I’ve written previously about the dangers of high switching costs in software development. Being dependant on a third party is a huge risk. You are vulnerable to the whims of another company, including astronomical price increases. However, reliance on vendors is inevitable as they can significantly accelerate product development.

Photo by Steve Johnson

$500 a month for a third party SAAS sounds like a lot, but it is a lot cheaper than months of in house development. AWS can get your application in production for $50-$200 a month when a data center would start in the thousands of dollars. And of course, no one builds their own operating system, programming language, etc, though those tend to be free.

At some point, third party software has to be incorporated into our product. Avoiding all third parties is not realistic. Yet the dangers of high switching costs still exist so it is important to manage our integrations with third parties to reduce those switching costs.

Software libraries

The simplest case to talk about is a software library. These provide a very specific function so products are rarely based off of one. However, some libraries can be so convenient that we use that library in hundreds if not thousands of places in our code base. The probability of needing to replace a library is rare, but the cost is high. It can take many excruciating weeks to replace hundreds of calls in a code base. Find/replace only really works if you have a strong integration testing suite (unit tests obviously don’t help with replacing libraries). Without that suite, you need to manually replace and test each change.

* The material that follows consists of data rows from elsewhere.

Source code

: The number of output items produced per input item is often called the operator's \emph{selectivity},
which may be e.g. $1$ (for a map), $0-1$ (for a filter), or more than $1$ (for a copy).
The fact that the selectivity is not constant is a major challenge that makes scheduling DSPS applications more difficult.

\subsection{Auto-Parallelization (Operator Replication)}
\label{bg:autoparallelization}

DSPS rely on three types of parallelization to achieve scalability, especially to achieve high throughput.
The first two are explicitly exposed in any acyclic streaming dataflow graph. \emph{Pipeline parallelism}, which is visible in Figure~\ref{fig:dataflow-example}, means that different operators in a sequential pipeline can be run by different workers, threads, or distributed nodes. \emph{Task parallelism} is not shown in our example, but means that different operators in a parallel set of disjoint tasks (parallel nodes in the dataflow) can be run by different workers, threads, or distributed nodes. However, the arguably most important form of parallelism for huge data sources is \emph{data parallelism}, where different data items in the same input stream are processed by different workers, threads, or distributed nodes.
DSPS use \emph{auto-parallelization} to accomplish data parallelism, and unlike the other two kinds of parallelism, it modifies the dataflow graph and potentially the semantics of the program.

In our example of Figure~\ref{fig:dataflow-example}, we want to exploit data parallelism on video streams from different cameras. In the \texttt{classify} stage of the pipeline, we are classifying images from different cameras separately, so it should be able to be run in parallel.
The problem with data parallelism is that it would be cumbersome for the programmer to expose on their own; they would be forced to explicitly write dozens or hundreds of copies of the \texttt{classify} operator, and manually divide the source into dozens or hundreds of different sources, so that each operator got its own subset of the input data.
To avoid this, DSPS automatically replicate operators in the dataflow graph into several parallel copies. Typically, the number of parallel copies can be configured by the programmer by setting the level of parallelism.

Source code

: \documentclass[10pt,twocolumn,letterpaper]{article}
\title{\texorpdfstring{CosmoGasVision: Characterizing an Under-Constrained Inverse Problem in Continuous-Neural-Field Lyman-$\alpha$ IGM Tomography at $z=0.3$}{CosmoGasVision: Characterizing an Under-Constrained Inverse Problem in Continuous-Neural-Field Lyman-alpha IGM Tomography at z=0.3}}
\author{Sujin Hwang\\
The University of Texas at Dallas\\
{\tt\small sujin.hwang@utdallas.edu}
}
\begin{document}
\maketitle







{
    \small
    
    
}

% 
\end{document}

The mitigation strategy here is to build a wrapper around that library. For every function you use from that library, you write your own function that simply calls it. This seems silly at first and is definitely annoying to do, but it is a minor annoyance in the scope of minutes that buys you insurance from weeks of work.

APIs

Integrations with third party APIs is generally a lot more complicated than using a library, but the principle of mitigation is similar. The logic for the third party API needs to be isolated in a wrapper. Unfortunately, third party APIs also come with third party data which may need to be stored in your system. This data also needs to be isolated well.

Let’s look at an example. We want to integrate some API to send texts. Let’s call this imaginary company Texting R Us, or TRU. Every text in TRU has an id assigned by TRU. If we send a message with TRU, TRU will give us the id they assigned. If one of our users responds to this message, TRU will call our webhook with the id of this message.

A very simple and direct integration would be to save these TRU ids in our database tables and reference them in our code whenever we need to retrieve the message. This would make it extremely difficult to switch to one of TRU’s competitors (e.g. Twilio) who may have different patterns for ids. In the initial migration to a competitor, none of the ids would match up so the replies can’t be synchronized with the original message. Not to mention, we’d have references to “tru_message_id” everywhere in the code base that we would have to change to “twilio_message_id”.

A better way to create this integration and protect ourselves from being locked into using TRU would be to create our own message ids in our system. Then we create a way to map our message ids to TRU message ids. If/when we need to switch to Twilio, we can create another mapping table for our message ids to Twilio message ids. The logic to check this new mapping is in our wrapper. The vast majority of our code base is unchanged.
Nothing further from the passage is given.